This summer I took on the task of teaching my step-daughter how to drive a standard shift car. Cara had been driving for several years already, but always a car with an automatic transmission. Since her father traded the car she had been driving for a standard shift car, she had to either learn how to drive this new car or learn the bus schedule. Since she was using my car until she learned either of these things, we thought it would be best to give her a deadline. I also wanted my car back.

We began our lessons driving around the roads of the small town where we live –roads with no stop lights and little traffic. We drove around practicing starting and stopping, making left and right hand turns and backing up. As we drove we discussed the importance of being able to drive a standard transmission. Well, this isn’t completely accurate. There really wasn’t a lot of discussing going on.
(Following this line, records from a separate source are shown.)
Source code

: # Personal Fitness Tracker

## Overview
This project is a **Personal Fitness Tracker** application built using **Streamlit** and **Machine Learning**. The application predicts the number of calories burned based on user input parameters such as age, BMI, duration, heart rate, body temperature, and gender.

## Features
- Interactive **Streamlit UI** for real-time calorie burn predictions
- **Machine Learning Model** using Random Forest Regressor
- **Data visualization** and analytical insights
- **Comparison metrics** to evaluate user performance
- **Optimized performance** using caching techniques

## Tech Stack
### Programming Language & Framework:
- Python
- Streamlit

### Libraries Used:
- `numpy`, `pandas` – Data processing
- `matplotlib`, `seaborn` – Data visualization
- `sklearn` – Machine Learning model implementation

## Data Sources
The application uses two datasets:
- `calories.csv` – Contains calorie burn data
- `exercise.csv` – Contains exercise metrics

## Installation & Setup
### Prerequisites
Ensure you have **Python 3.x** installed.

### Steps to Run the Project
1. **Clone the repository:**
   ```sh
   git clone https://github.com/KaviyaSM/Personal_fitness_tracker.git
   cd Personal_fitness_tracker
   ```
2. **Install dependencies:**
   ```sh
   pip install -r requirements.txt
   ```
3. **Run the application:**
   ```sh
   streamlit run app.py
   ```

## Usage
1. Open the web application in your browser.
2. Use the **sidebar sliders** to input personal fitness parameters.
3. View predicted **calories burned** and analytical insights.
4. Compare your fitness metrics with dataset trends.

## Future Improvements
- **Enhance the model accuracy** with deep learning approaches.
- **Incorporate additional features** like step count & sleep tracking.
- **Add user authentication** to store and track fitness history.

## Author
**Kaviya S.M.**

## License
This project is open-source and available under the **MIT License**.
Cara kept saying, “Why would anyone want to drive a standard?” “Why don’t they make all cars automatics?” “Why do I have to learn?” and I kept saying, “This way you’ll be able to drive any car.” “People like to drive standards because they feel they have more control.” “You’ll appreciate it in the winter when you will be able to downshift.” I did feel encouraged on the second day of our lessons when she said, “When will I be able to shift gracefully?”

After a couple of afternoons of driving around the back roads of our town it was clear that she had mastered the basics. Since my step-daughter was living in Northampton and going to school and working at UMass, she was going to need to be able to drive through the center of Northampton and down Route 9— a street full of stoplights and traffic. Since our next step was to drive in traffic, we started at the university. Cara got in, started the car and pulled out of the parking lot and stopped at the first traffic light. When the light turned green, she stalled. And then she stalled again. And then she stalled again. “It’s okay,” I said, waving the honking cars around us. “You’re okay, keep trying.” Finally she got the car going and we came up to the next light and stopped. The light turned green and she stalled. And then she stalled again. And then she stalled again. Luckily we were near one of the university’s parking lot. “Pull into the lot,” I said as I again waved the honking cars around us. “I can’t do it,” she said. “You can,” I said. “You just need to practice.” We pulled into the lot and practiced stopping and starting in order to regain her confidence and then we went back onto the road.
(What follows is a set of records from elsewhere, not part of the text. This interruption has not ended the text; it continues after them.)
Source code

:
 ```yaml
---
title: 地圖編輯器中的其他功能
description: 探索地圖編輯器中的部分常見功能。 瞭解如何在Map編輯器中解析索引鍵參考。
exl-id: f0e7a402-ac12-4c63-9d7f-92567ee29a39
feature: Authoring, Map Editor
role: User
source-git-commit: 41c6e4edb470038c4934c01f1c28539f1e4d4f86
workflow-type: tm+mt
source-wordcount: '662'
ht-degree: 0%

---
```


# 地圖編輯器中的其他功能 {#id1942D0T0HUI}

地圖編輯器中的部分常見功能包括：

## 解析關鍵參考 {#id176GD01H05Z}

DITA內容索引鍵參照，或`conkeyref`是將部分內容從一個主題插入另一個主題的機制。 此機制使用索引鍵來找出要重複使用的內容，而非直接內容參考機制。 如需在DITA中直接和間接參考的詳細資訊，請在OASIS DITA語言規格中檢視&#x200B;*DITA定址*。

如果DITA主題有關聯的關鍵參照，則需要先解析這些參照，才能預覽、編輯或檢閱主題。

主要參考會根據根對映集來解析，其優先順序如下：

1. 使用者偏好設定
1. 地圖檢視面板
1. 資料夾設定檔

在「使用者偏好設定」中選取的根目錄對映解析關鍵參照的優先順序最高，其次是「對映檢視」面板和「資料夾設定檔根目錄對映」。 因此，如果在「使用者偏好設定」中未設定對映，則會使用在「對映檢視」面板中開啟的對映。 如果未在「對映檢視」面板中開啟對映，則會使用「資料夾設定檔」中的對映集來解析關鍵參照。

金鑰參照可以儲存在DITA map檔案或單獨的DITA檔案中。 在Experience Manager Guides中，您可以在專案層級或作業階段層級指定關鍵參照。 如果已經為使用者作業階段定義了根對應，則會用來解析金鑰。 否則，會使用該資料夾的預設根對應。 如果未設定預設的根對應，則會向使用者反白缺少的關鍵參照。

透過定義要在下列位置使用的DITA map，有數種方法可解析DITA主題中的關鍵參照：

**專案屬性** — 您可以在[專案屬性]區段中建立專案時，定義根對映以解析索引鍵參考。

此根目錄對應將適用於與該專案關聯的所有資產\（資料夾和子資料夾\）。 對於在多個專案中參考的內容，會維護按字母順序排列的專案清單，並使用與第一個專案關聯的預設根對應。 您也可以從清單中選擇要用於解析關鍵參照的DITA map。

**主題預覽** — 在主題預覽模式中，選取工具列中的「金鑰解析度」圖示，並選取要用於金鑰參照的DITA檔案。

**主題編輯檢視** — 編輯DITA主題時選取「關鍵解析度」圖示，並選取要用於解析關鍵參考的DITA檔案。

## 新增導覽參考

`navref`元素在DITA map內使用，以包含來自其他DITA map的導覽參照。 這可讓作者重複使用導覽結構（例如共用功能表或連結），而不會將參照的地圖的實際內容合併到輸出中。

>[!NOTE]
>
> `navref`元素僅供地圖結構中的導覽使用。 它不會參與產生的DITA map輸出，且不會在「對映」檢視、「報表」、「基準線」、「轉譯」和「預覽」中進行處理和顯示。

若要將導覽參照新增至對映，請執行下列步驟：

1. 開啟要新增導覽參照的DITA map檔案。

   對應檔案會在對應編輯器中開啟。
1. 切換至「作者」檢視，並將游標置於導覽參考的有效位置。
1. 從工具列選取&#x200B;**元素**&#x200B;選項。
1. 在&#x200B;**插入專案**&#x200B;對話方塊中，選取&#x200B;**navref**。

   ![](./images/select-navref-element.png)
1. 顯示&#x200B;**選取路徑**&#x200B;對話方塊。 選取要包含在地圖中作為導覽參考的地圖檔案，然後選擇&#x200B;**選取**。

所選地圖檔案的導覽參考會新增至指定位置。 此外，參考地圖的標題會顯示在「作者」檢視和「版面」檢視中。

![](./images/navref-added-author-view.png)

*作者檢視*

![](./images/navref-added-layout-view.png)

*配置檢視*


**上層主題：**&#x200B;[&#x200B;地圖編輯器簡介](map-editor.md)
I wish I could say everything went fine from then on. But it didn’t. She continued to stall at every light. “You’re thinking too much about what you’re doing,” I said and tried to distract her by turning on the radio and chatting about anything I could think of. “I can’t do this,” she said. “Everyone stalls,” I tried to reassure her. “You just need to practice. You just need to drive more.” But after I dropped her off and watched her drive away in my car, I was beginning to wonder if she was right. Maybe she couldn’t do this. What was the problem? She knew how to drive. She actually did know how to shift. She drove perfectly in the parking lot, and around the traffic-free roads of our small town. Why couldn’t she do it? What was wrong?
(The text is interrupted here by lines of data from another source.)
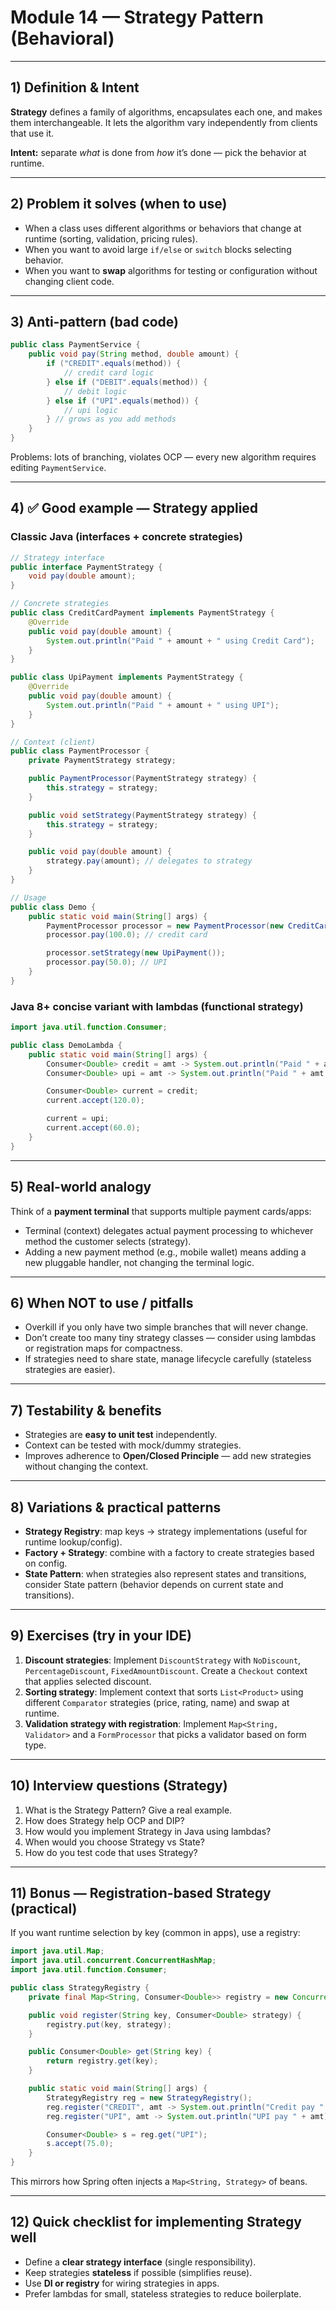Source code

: # Module 14 — Strategy Pattern (Behavioral)

---

## 1) Definition & Intent

**Strategy** defines a family of algorithms, encapsulates each one, and makes them interchangeable.
It lets the algorithm vary independently from clients that use it.

**Intent:** separate *what* is done from *how* it’s done — pick the behavior at runtime.

---

## 2) Problem it solves (when to use)

* When a class uses different algorithms or behaviors that change at runtime (sorting, validation, pricing rules).
* When you want to avoid large `if/else` or `switch` blocks selecting behavior.
* When you want to **swap** algorithms for testing or configuration without changing client code.

---

## 3) Anti-pattern (bad code)

```java
public class PaymentService {
    public void pay(String method, double amount) {
        if ("CREDIT".equals(method)) {
            // credit card logic
        } else if ("DEBIT".equals(method)) {
            // debit logic
        } else if ("UPI".equals(method)) {
            // upi logic
        } // grows as you add methods
    }
}
```

Problems: lots of branching, violates OCP — every new algorithm requires editing `PaymentService`.

---

## 4) ✅ Good example — Strategy applied

### Classic Java (interfaces + concrete strategies)

```java
// Strategy interface
public interface PaymentStrategy {
    void pay(double amount);
}

// Concrete strategies
public class CreditCardPayment implements PaymentStrategy {
    @Override
    public void pay(double amount) {
        System.out.println("Paid " + amount + " using Credit Card");
    }
}

public class UpiPayment implements PaymentStrategy {
    @Override
    public void pay(double amount) {
        System.out.println("Paid " + amount + " using UPI");
    }
}

// Context (client)
public class PaymentProcessor {
    private PaymentStrategy strategy;

    public PaymentProcessor(PaymentStrategy strategy) {
        this.strategy = strategy;
    }

    public void setStrategy(PaymentStrategy strategy) {
        this.strategy = strategy;
    }

    public void pay(double amount) {
        strategy.pay(amount); // delegates to strategy
    }
}

// Usage
public class Demo {
    public static void main(String[] args) {
        PaymentProcessor processor = new PaymentProcessor(new CreditCardPayment());
        processor.pay(100.0); // credit card

        processor.setStrategy(new UpiPayment());
        processor.pay(50.0); // UPI
    }
}
```

### Java 8+ concise variant with lambdas (functional strategy)

```java
import java.util.function.Consumer;

public class DemoLambda {
    public static void main(String[] args) {
        Consumer<Double> credit = amt -> System.out.println("Paid " + amt + " via Credit");
        Consumer<Double> upi = amt -> System.out.println("Paid " + amt + " via UPI");

        Consumer<Double> current = credit;
        current.accept(120.0);

        current = upi;
        current.accept(60.0);
    }
}
```

---

## 5) Real-world analogy

Think of a **payment terminal** that supports multiple payment cards/apps:

* Terminal (context) delegates actual payment processing to whichever method the customer selects (strategy).
* Adding a new payment method (e.g., mobile wallet) means adding a new pluggable handler, not changing the terminal logic.

---

## 6) When NOT to use / pitfalls

* Overkill if you only have two simple branches that will never change.
* Don’t create too many tiny strategy classes — consider using lambdas or registration maps for compactness.
* If strategies need to share state, manage lifecycle carefully (stateless strategies are easier).

---

## 7) Testability & benefits

* Strategies are **easy to unit test** independently.
* Context can be tested with mock/dummy strategies.
* Improves adherence to **Open/Closed Principle** — add new strategies without changing the context.

---

## 8) Variations & practical patterns

* **Strategy Registry**: map keys → strategy implementations (useful for runtime lookup/config).
* **Factory + Strategy**: combine with a factory to create strategies based on config.
* **State Pattern**: when strategies also represent states and transitions, consider State pattern (behavior depends on current state and transitions).

---

## 9) Exercises (try in your IDE)

1. **Discount strategies**: Implement `DiscountStrategy` with `NoDiscount`, `PercentageDiscount`, `FixedAmountDiscount`. Create a `Checkout` context that applies selected discount.
2. **Sorting strategy**: Implement context that sorts `List<Product>` using different `Comparator` strategies (price, rating, name) and swap at runtime.
3. **Validation strategy with registration**: Implement `Map<String, Validator>` and a `FormProcessor` that picks a validator based on form type.

---

## 10) Interview questions (Strategy)

1. What is the Strategy Pattern? Give a real example.
2. How does Strategy help OCP and DIP?
3. How would you implement Strategy in Java using lambdas?
4. When would you choose Strategy vs State?
5. How do you test code that uses Strategy?

---

## 11) Bonus — Registration-based Strategy (practical)

If you want runtime selection by key (common in apps), use a registry:

```java
import java.util.Map;
import java.util.concurrent.ConcurrentHashMap;
import java.util.function.Consumer;

public class StrategyRegistry {
    private final Map<String, Consumer<Double>> registry = new ConcurrentHashMap<>();

    public void register(String key, Consumer<Double> strategy) {
        registry.put(key, strategy);
    }

    public Consumer<Double> get(String key) {
        return registry.get(key);
    }

    public static void main(String[] args) {
        StrategyRegistry reg = new StrategyRegistry();
        reg.register("CREDIT", amt -> System.out.println("Credit pay " + amt));
        reg.register("UPI", amt -> System.out.println("UPI pay " + amt));

        Consumer<Double> s = reg.get("UPI");
        s.accept(75.0);
    }
}
```

This mirrors how Spring often injects a `Map<String, Strategy>` of beans.

---

## 12) Quick checklist for implementing Strategy well

* Define a **clear strategy interface** (single responsibility).
* Keep strategies **stateless** if possible (simplifies reuse).
* Use **DI or registry** for wiring strategies in apps.
* Prefer lambdas for small, stateless strategies to reduce boilerplate.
There was nothing wrong. Teaching Cara to drive a standard is a good reminder of what our writing students go through when faced with new rhetorical situations. Our students come into our first-year classrooms with years of writing experience. They have experience as writers. But like Cara’s experience behind the wheel, many of them have experienced writing specific kinds of things— particular forms of the essay, college application essays, reports, etc. When moving to a new unfamiliar writing situation, on the surface, our students’ writing appears to fall apart—their organization isn’t as focused and developed, their sentence structure falls apart, the word choice becomes a bit silted. It appears they have lost control over the skills they had previously mastered. They stall and they can’t seem to move forward. And, like Cara, they lose their confidence. And who doesn’t? Who doesn’t lose their confidence when faced with a situation they can’t immediately master?

Throughout the semester our students stall a great deal. Each unit presents a different writing situation that presents new challenges. Just as Cara had mastered shifting on our small town roads, and stop-and-go traffic presented a new challenge; each rhetorical situation presents a new complication for the students to work through. It is important to remember that they will work through these challenges. As teachers we need to give them the encouragement (remind them of what they are doing well) and the opportunity to keep writing. The more they write, the better they will get.

And we also need to get out of their way.

As we approached the deadline for when Cara would take possession of the standard shift car, I worried that she wasn’t ready. After our not-so-great day of driving around the university, Cara’s willingness for our driving lessons began to fade. “I’m not sure she’s ready,” I told her father. “She’ll only get better by driving,” my husband said. “She knows how to shift. She just has to do it.”

My husband was right. A few days after Cara took possession of the standard shift car she appeared in my office with a plastic bag. “I drove from Northampton to Wal-Mart and then here and I didn’t stall once,” she said. “I knew you could do it!” I said. “Here,” she said giving me the plastic bag. “I don’t want Dad’s junk in my car.” I happily took the bag from her.

She had done it. It seemed that once I had shown her the basics, she needed to practice without me sitting in the passenger seat reminding her to put the clutch in, to slow down, to downshift.

And our students will do it too. Sometimes the best thing for our students is to send them home to revise and then to revise again. We can show them compelling introductions and tell them about the importance of not using the passive voice, but until they are alone with the page making those rhetorical choices for themselves they won’t completely get it.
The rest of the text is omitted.